Switzerland Adopts Extractive Sector Transparency Law, Opens Door To Improved Commodities Trading Transparency
19 June 2020
LONDON—The Swiss parliament today adopted a new law requiring Swiss extractive companies to disclose the payments they make to governments around the world. The law covers payments made for the right to explore for and extract oil, gas and minerals.
The new law is aligned with rules already in place in Canada, the European Union, Norway and the United Kingdom. Together these laws have led to the disclosure of over USD 900 billion in taxes, royalties and other payments made to governments worldwide since 2015. The United States also has an extractives payment transparency law in place but implementation has been beset by legislative and legal challenges for almost a decade.

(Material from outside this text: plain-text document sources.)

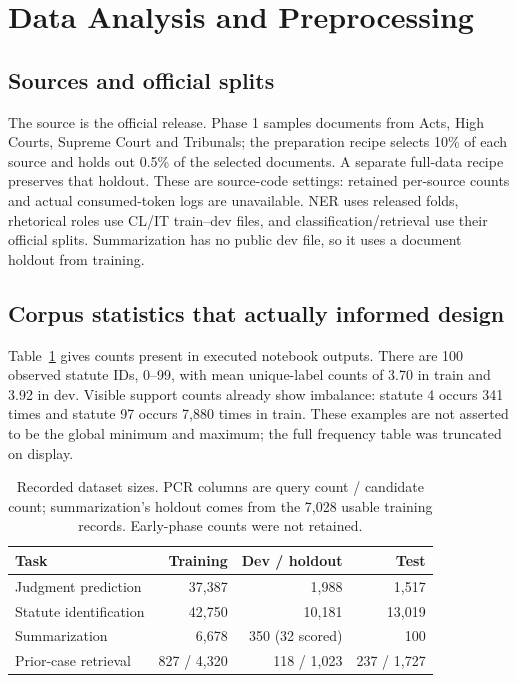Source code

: \documentclass[11pt, oneside]{article}
\newcommand{\code}[1]{\texttt{\detokenize{#1}}}
\newcommand{\mainbreak}{\clearpage}
\begin{document}
\section{Data Analysis and Preprocessing}
\subsection{Sources and official splits}
The source is the official \code{Exploration-Lab/CS-781-Capstone} release. Phase 1 samples documents
from Acts, High Courts, Supreme Court and Tribunals; the preparation recipe selects 10\% of each source
and holds out 0.5\% of the selected documents. A separate full-data recipe preserves that holdout. These
are source-code settings: retained per-source counts and actual consumed-token logs are unavailable.
NER uses released folds, rhetorical roles use CL/IT train--dev files, and classification/retrieval use
their official splits. Summarization has no public dev file, so it uses a document holdout from training.

\mainbreak
\subsection{Corpus statistics that actually informed design}
Table~\ref{tab:data} gives counts present in executed notebook outputs. There are 100 observed statute
IDs, 0--99, with mean unique-label counts of 3.70 in train and 3.92 in dev. Visible support counts already
show imbalance: statute 4 occurs 341 times and statute 97 occurs 7,880 times in train. These examples are
not asserted to be the global minimum and maximum; the full frequency table was truncated on display.

\begin{table}[H]\centering\small
\caption{Recorded dataset sizes. PCR columns are query count / candidate count; summarization's holdout
comes from the 7,028 usable training records. Early-phase counts were not retained.}
\label{tab:data}
\begin{tabular}{lrrr}
\toprule Task & Training & Dev / holdout & Test\\\midrule
Judgment prediction & 37,387 & 1,988 & 1,517\\
Statute identification & 42,750 & 10,181 & 13,019\\
Summarization & 6,678 & 350 (32 scored) & 100\\
Prior-case retrieval & 827 / 4,320 & 118 / 1,023 & 237 / 1,727\\\bottomrule
\end{tabular}\end{table}
\end{document}
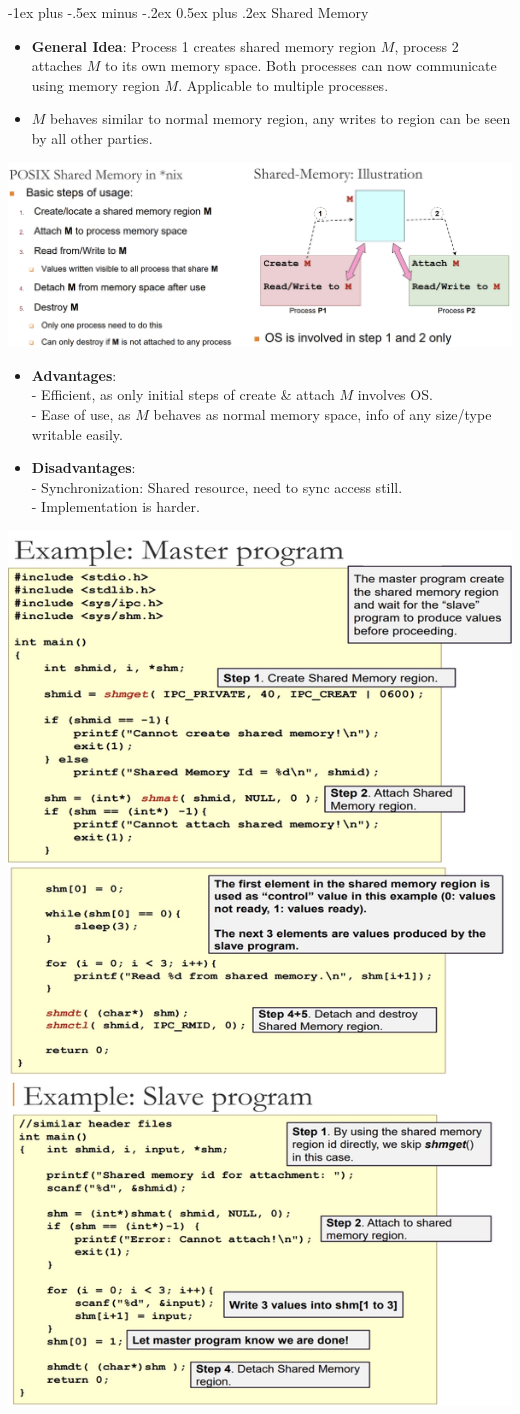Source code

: \documentclass[10pt, landscape]{article}
\makeatletter
\renewcommand{\section}{\@startsection{section}{1}{0mm}%
                                {-1ex plus -.5ex minus -.2ex}%
                                {0.5ex plus .2ex}%
                                {\normalfont\large\bfseries}}
\makeatother
\begin{document}
\begin{multicols*}{3}
\section{Shared Memory}
\begin{itemize}
\item \textbf{General Idea}: Process 1 creates shared memory region $M$, process 2 attaches $M$ to its own memory space. Both processes can now communicate using memory region $M$. Applicable to multiple processes.
\item $M$ behaves similar to normal memory region, any writes to region can be seen by all other parties.
\end{itemize}
\centerline{\includegraphics[width=1\linewidth]{sharedMemory}}
\begin{itemize}
\item \textbf{Advantages}:  \\
- Efficient, as only initial steps of create \& attach $M$ involves OS. \\
- Ease of use, as $M$ behaves as normal memory space, info of any size/type writable easily.
\item \textbf{Disadvantages}: \\
- Synchronization: Shared resource, need to sync access still. \\
- Implementation is harder.
\end{itemize}
\centerline{\includegraphics[width=0.60\linewidth]{sharedMemoryExample}}



\end{multicols*}
\end{document}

The laws are designed to assist citizens in demanding that their governments use public funds to fight poverty and contribute to sustained economic growth, rather than lose crucial revenues to corruption or mismanagement. Investors also use the disclosures to manage risk.
Switzerland is a major commodities trading hub. The new law, part of a new package of wider reforms on Swiss company law, includes an important clause which delegates authority to the Federal Council, the country’s executive, to apply the new transparency provisions to Swiss commodity traders buying oil, gas and minerals abroad. The council can activate this part of the law as part of an international process by which authorities in other major trading hubs would make a similar move.
Joseph Williams, advocacy manager at NRGI said: “While Switzerland has opted not to include commodity trading payments directly in this new law, it has thrown down the gauntlet to other major trading hubs such as the Netherlands, Singapore, the United Kingdom and United States. Switzerland has sent an important signal today and it is time for international action to make the massive payments that traders make to governments open to citizen oversight.”
Williams continued: “There is no time to waste. With the economies of resource-rich countries under immense strain given the coronavirus pandemic, falling oil prices and the challenge of moving to a low-carbon future, transparent oversight of every dollar made from the extraction or sale of natural resources is crucial.”
Payments made by commodity traders like Vitol and Trafigura and the trading divisions of international oil companies like BP and Shell to government-controlled national oil companies (NOCs) are significant and can constitute a government’s largest revenue stream in countries like Angola, Iraq, Libya and Nigeria. Recent NRGI research into ten NOCs found that in 2018 oil and gas sales amounted to over 70 percent of these countries’ overall income, totaling over USD 860 billion.
At the same time, these transactions are subject to major corruption risks which can result in citizens being robbed of revenues. In 2019 it was reported that the U.S. Department of Justice was investigating an oil trader working for Brazil’s NOC, Petrobras, who has been charged in Brazil with “taking part in a corruption scheme involving commodity traders Vitol, Glencore and Trafigura.” Traders often also extend credit to resource-rich countries in return for oil, gas or minerals in the form of resource-backed loans. Some of these deals have been criticized and deserve greater scrutiny, particularly given the debt crises resource-dependent countries are suffering during the pandemic.
“To have a real impact, the Swiss should activate the extension of the law to include commodities trading payments swiftly,” Williams said. “Without this, the current provisions focused on upstream payments will only cover a handful of additional companies beyond those already reporting in other jurisdictions. Similarly, the world’s other major commodities trading hubs have a responsibility to ensure companies under their jurisdiction report payments to state entities. Only three trading companies have voluntarily disclosed some relevant transactions to date which is wholly inadequate.”
Other authorities have made moves toward greater transparency in commodities trading payments. Last year the U.K. committed to “establish and implement a common global reporting standard” on payments to governments for the sale of oil, gas and minerals. The U.S. Securities and Exchange Commission has acknowledged the significance of these payments and has an opportunity to include them in final rules for its own transparency law expected later this year. The European Commission is currently reviewing its own payment transparency regime and has previously committed to improve company reporting in this area. Next week the Organisation for Economic Co-operation and Development will host a meeting on the role of trading hubs and commodity trading companies in addressing corruption risks in commodity trading transactions. Finally, the Extractive Industries Transparency Initiative, which has required its member governments to disclose sales of oil, gas and minerals for a number of years, is currently working on guidance for firms that purchase resources to improve their own voluntary disclosures.
“The architecture is there for action, what is needed now is the political will to make it happen. Switzerland’s new law should now be the impetus for rapid progress,” said Williams.